Exercise goal: Filter out all lines without the word "sollen" from the data below, please, and copy the rest.

** Opening Data extract block **

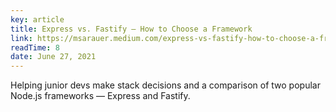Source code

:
 ```yaml
---
key: article
title: Express vs. Fastify — How to Choose a Framework
link: https://msarauer.medium.com/express-vs-fastify-how-to-choose-a-framework-c532082a7185
readTime: 8
date: June 27, 2021
---
```


Helping junior devs make stack decisions and a comparison of two popular Node.js frameworks — Express and Fastify.
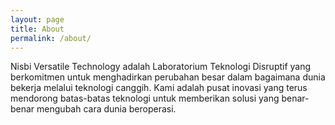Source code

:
 ```yaml
---
layout: page
title: About
permalink: /about/
---
```


Nisbi Versatile Technology adalah Laboratorium Teknologi Disruptif yang berkomitmen untuk menghadirkan perubahan besar dalam bagaimana dunia bekerja melalui teknologi canggih. Kami adalah pusat inovasi yang terus mendorong batas-batas teknologi untuk memberikan solusi yang benar-benar mengubah cara dunia beroperasi.


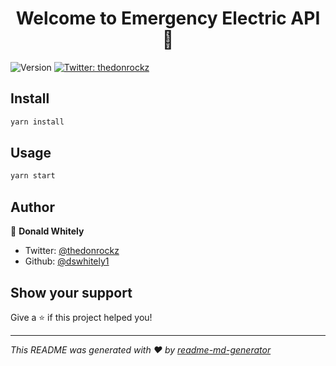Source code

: <h1 align="center">Welcome to Emergency Electric API 👋</h1>
<p>
  <img alt="Version" src="https://img.shields.io/badge/version-1.0.0-blue.svg?cacheSeconds=2592000" />
  <a href="https://twitter.com/thedonrockz">
    <img alt="Twitter: thedonrockz" src="https://img.shields.io/twitter/follow/thedonrockz.svg?style=social" target="_blank" />
  </a>
</p>

## Install

```sh
yarn install
```

## Usage

```sh
yarn start
```

## Author

👤 **Donald Whitely**

* Twitter: [@thedonrockz](https://twitter.com/thedonrockz)
* Github: [@dswhitely1](https://github.com/dswhitely1)

## Show your support

Give a ⭐️ if this project helped you!

***
_This README was generated with ❤️ by [readme-md-generator](https://github.com/kefranabg/readme-md-generator)_
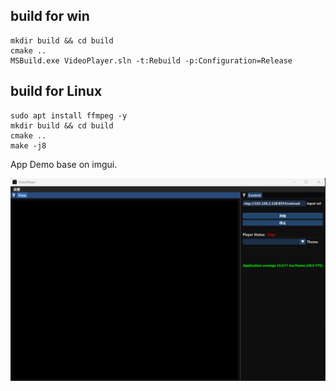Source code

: ## build for win

```
mkdir build && cd build
cmake ..
MSBuild.exe VideoPlayer.sln -t:Rebuild -p:Configuration=Release
```

## build for Linux
```
sudo apt install ffmpeg -y
mkdir build && cd build
cmake ..
make -j8
```

App Demo base on imgui.

![](pic/demo.png)

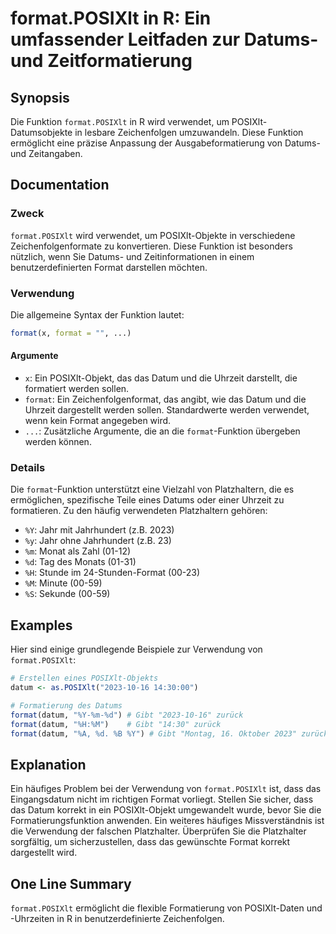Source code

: <!--
Meta Description: # format.POSIXlt in R: Ein umfassender Leitfaden zur Datums- und Zeitformatierung ## Synopsis Die Funktion `format.POSIXlt` in R wird verwendet, um PO...
Meta Keywords: format, posixlt, die, das, datum
-->

# format.POSIXlt in R: Ein umfassender Leitfaden zur Datums- und Zeitformatierung

## Synopsis
Die Funktion `format.POSIXlt` in R wird verwendet, um POSIXlt-Datumsobjekte in lesbare Zeichenfolgen umzuwandeln. Diese Funktion ermöglicht eine präzise Anpassung der Ausgabeformatierung von Datums- und Zeitangaben.

## Documentation
### Zweck
`format.POSIXlt` wird verwendet, um POSIXlt-Objekte in verschiedene Zeichenfolgenformate zu konvertieren. Diese Funktion ist besonders nützlich, wenn Sie Datums- und Zeitinformationen in einem benutzerdefinierten Format darstellen möchten.

### Verwendung
Die allgemeine Syntax der Funktion lautet:

```R
format(x, format = "", ...)
```

#### Argumente
- `x`: Ein POSIXlt-Objekt, das das Datum und die Uhrzeit darstellt, die formatiert werden sollen.
- `format`: Ein Zeichenfolgenformat, das angibt, wie das Datum und die Uhrzeit dargestellt werden sollen. Standardwerte werden verwendet, wenn kein Format angegeben wird.
- `...`: Zusätzliche Argumente, die an die `format`-Funktion übergeben werden können.

### Details
Die `format`-Funktion unterstützt eine Vielzahl von Platzhaltern, die es ermöglichen, spezifische Teile eines Datums oder einer Uhrzeit zu formatieren. Zu den häufig verwendeten Platzhaltern gehören:
- `%Y`: Jahr mit Jahrhundert (z.B. 2023)
- `%y`: Jahr ohne Jahrhundert (z.B. 23)
- `%m`: Monat als Zahl (01-12)
- `%d`: Tag des Monats (01-31)
- `%H`: Stunde im 24-Stunden-Format (00-23)
- `%M`: Minute (00-59)
- `%S`: Sekunde (00-59)

## Examples
Hier sind einige grundlegende Beispiele zur Verwendung von `format.POSIXlt`:

```R
# Erstellen eines POSIXlt-Objekts
datum <- as.POSIXlt("2023-10-16 14:30:00")

# Formatierung des Datums
format(datum, "%Y-%m-%d") # Gibt "2023-10-16" zurück
format(datum, "%H:%M")    # Gibt "14:30" zurück
format(datum, "%A, %d. %B %Y") # Gibt "Montag, 16. Oktober 2023" zurück
```

## Explanation
Ein häufiges Problem bei der Verwendung von `format.POSIXlt` ist, dass das Eingangsdatum nicht im richtigen Format vorliegt. Stellen Sie sicher, dass das Datum korrekt in ein POSIXlt-Objekt umgewandelt wurde, bevor Sie die Formatierungsfunktion anwenden. Ein weiteres häufiges Missverständnis ist die Verwendung der falschen Platzhalter. Überprüfen Sie die Platzhalter sorgfältig, um sicherzustellen, dass das gewünschte Format korrekt dargestellt wird.

## One Line Summary
`format.POSIXlt` ermöglicht die flexible Formatierung von POSIXlt-Daten und -Uhrzeiten in R in benutzerdefinierte Zeichenfolgen.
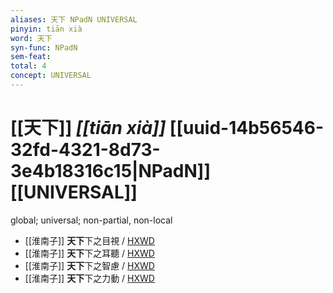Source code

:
 ```yaml
---
aliases: 天下 NPadN UNIVERSAL
pinyin: tiān xià
word: 天下
syn-func: NPadN
sem-feat: 
total: 4
concept: UNIVERSAL 
---
```

# [[天下]] *[[tiān xià]]*  [[uuid-14b56546-32fd-4321-8d73-3e4b18316c15|NPadN]] [[UNIVERSAL]]
global; universal; non-partial, non-local
 - [[淮南子]] **天下**下之目視 / [HXWD](https://hxwd.org/textview.html?location=KR3j0010_tls_009-29a.3)
 - [[淮南子]] **天下**下之耳聽 / [HXWD](https://hxwd.org/textview.html?location=KR3j0010_tls_009-29a.4)
 - [[淮南子]] **天下**下之智慮 / [HXWD](https://hxwd.org/textview.html?location=KR3j0010_tls_009-29a.5)
 - [[淮南子]] **天下**下之力動 / [HXWD](https://hxwd.org/textview.html?location=KR3j0010_tls_009-29a.6)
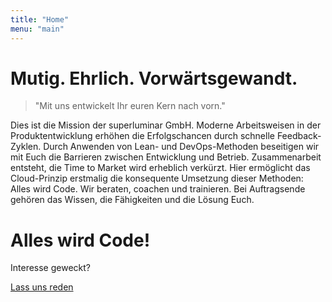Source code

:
 ```yaml
---
title: "Home"
menu: "main"
---
```

<div class="center px2 py2">
<h1 class="h1 h0-responsive mt2 mb0 regular">Mutig. Ehrlich. Vorwärtsgewandt.</h1>
</div>

<div class="clearfix mxn2">
<div class="sm-col sm-col-6 px2">
<blockquote>
"Mit uns entwickelt Ihr euren Kern nach vorn."
</blockquote>
Dies ist die Mission der superluminar GmbH.
Moderne Arbeitsweisen in der Produktentwicklung erhöhen die Erfolgschancen durch schnelle Feedback-Zyklen. Durch Anwenden von Lean- und DevOps-Methoden beseitigen wir mit Euch die Barrieren zwischen Entwicklung und Betrieb. Zusammenarbeit entsteht, die Time to Market wird erheblich verkürzt. Hier ermöglicht das Cloud-Prinzip erstmalig die konsequente Umsetzung dieser Methoden: Alles wird Code.
Wir beraten, coachen und trainieren. Bei Auftragsende gehören das Wissen, die Fähigkeiten und die Lösung Euch.

</div>
<div class="center sm-col sm-col-6 px2">
<h1 class="h1 h0-responsive mt4 mb0 regular">Alles wird Code!</h1>
<p class="h3">Interesse geweckt?</p>
<a href="mailto:hi@superluminar.io" class="h3 btn btn-primary mb4">Lass uns reden</a>
</div>

</div>

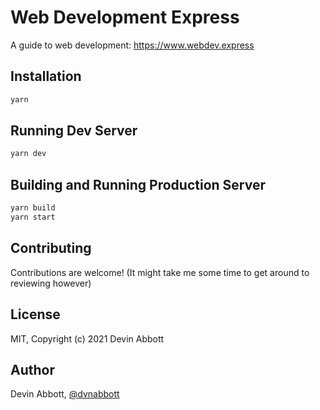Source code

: # Web Development Express

A guide to web development: https://www.webdev.express

## Installation

```bash
yarn
```

## Running Dev Server

```bash
yarn dev
```

## Building and Running Production Server

```bash
yarn build
yarn start
```

## Contributing

Contributions are welcome! (It might take me some time to get around to reviewing however)

## License

MIT, Copyright (c) 2021 Devin Abbott

## Author

Devin Abbott, [@dvnabbott](http://twitter.com/dvnabbott)
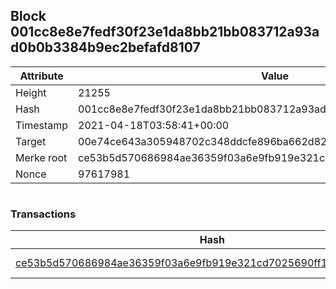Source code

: ## Block 001cc8e8e7fedf30f23e1da8bb21bb083712a93ad0b0b3384b9ec2befafd8107

Attribute | Value
--- | ---
Height | 21255
Hash | 001cc8e8e7fedf30f23e1da8bb21bb083712a93ad0b0b3384b9ec2befafd8107
Timestamp | 2021-04-18T03:58:41+00:00
Target | 00e74ce643a305948702c348ddcfe896ba662d82c1a228faf4ad12250f07334e
Merke root | ce53b5d570686984ae36359f03a6e9fb919e321cd7025690ff1e02b5c9c03287
Nonce | 97617981

```

```

### Transactions

Hash | Amount
--- | ---
[ce53b5d570686984ae36359f03a6e9fb919e321cd7025690ff1e02b5c9c03287](ce53b5d570686984ae36359f03a6e9fb919e321cd7025690ff1e02b5c9c03287.md) | 10.00000000 SKEPTI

** Closing Data extract block **

Answer for this exercise:
- `x`: Ein POSIXlt-Objekt, das das Datum und die Uhrzeit darstellt, die formatiert werden sollen.
- `format`: Ein Zeichenfolgenformat, das angibt, wie das Datum und die Uhrzeit dargestellt werden sollen. Standardwerte werden verwendet, wenn kein Format angegeben wird.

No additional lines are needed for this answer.